> WORK INSTRUCTION: Spot each line in the data below containing "images" and copy it.
^^^^^^^^^^^^^^^^
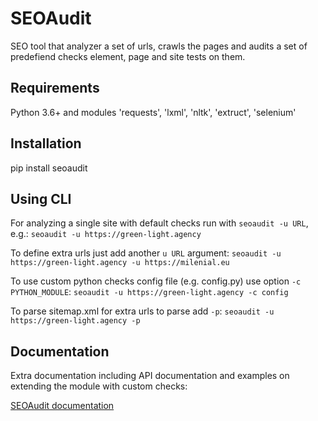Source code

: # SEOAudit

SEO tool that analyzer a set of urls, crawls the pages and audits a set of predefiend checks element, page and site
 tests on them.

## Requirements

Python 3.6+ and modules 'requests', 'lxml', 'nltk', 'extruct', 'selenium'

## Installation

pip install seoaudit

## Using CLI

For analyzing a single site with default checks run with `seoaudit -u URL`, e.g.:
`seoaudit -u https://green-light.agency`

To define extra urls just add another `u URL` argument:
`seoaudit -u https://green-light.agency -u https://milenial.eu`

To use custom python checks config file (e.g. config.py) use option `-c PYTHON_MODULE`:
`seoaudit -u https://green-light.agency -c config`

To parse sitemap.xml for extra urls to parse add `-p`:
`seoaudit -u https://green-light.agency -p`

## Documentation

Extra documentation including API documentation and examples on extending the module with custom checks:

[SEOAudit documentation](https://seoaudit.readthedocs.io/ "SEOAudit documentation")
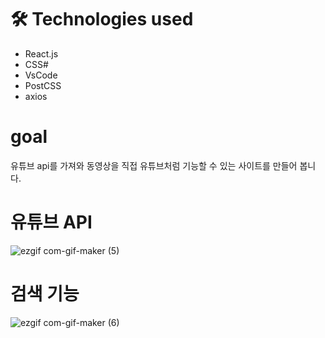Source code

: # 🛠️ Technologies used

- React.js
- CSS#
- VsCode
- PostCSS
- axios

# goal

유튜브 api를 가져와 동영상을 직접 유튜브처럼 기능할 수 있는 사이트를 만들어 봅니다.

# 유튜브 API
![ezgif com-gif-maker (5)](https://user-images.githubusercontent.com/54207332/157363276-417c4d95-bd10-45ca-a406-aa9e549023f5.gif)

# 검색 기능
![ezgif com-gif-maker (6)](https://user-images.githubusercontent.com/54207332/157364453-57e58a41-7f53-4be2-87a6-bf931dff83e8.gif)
^^^^^^^^^^^^^^^^
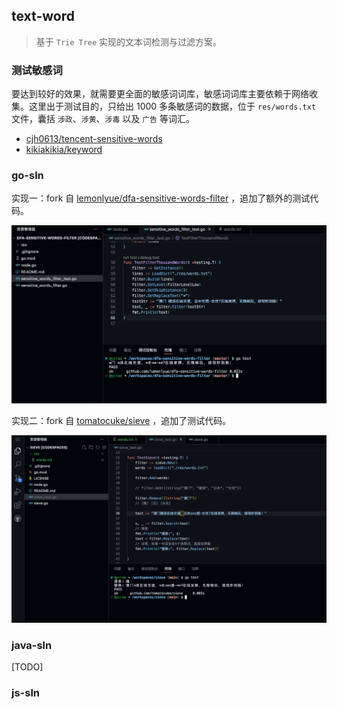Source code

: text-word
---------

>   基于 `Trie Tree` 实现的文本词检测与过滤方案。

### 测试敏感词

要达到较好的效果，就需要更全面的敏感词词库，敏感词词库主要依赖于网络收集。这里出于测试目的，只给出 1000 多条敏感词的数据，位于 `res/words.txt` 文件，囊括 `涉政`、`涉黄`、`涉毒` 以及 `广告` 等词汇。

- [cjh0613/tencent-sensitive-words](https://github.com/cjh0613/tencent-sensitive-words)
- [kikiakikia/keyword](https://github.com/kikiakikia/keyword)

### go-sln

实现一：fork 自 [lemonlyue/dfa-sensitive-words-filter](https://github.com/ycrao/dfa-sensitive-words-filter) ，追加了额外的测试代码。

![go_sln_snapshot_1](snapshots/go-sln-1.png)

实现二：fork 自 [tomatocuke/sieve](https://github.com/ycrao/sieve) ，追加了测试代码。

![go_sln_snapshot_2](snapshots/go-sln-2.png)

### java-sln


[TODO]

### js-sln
^^^^^^^^^^^^^^^^
> SOLUTION FOR THIS EXERCISE:
![ezgif com-gif-maker (5)](https://user-images.githubusercontent.com/54207332/157363276-417c4d95-bd10-45ca-a406-aa9e549023f5.gif)
![ezgif com-gif-maker (6)](https://user-images.githubusercontent.com/54207332/157364453-57e58a41-7f53-4be2-87a6-bf931dff83e8.gif)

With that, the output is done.